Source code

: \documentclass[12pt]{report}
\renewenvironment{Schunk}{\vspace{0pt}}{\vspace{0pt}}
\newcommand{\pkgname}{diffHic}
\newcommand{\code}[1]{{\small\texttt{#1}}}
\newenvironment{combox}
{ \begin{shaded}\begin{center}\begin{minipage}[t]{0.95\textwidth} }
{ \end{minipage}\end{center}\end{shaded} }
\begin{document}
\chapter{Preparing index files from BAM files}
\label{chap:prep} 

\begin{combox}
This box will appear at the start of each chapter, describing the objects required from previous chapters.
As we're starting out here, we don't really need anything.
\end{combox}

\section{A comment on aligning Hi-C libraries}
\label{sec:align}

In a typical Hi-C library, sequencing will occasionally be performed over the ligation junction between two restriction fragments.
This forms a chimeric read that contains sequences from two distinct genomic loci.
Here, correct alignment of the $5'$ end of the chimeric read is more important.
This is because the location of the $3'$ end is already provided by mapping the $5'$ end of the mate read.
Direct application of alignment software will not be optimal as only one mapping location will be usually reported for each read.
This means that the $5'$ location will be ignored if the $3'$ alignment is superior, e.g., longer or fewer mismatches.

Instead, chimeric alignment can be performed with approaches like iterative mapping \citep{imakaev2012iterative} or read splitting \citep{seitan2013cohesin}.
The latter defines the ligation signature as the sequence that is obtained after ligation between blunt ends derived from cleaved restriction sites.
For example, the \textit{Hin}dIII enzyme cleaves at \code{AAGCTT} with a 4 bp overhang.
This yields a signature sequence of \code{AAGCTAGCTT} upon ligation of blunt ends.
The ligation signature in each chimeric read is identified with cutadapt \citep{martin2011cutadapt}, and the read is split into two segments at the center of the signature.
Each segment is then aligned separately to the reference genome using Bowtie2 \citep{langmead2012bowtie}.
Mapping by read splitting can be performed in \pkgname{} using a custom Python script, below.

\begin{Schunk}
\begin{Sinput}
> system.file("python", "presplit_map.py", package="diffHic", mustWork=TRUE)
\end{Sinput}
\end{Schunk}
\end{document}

※ ※ ※

[Exercise description]: The expected result is every line from the material above that includes "performed".

[Answer space]:
In a typical Hi-C library, sequencing will occasionally be performed over the ligation junction between two restriction fragments.
Instead, chimeric alignment can be performed with approaches like iterative mapping \citep{imakaev2012iterative} or read splitting \citep{seitan2013cohesin}.
Mapping by read splitting can be performed in \pkgname{} using a custom Python script, below.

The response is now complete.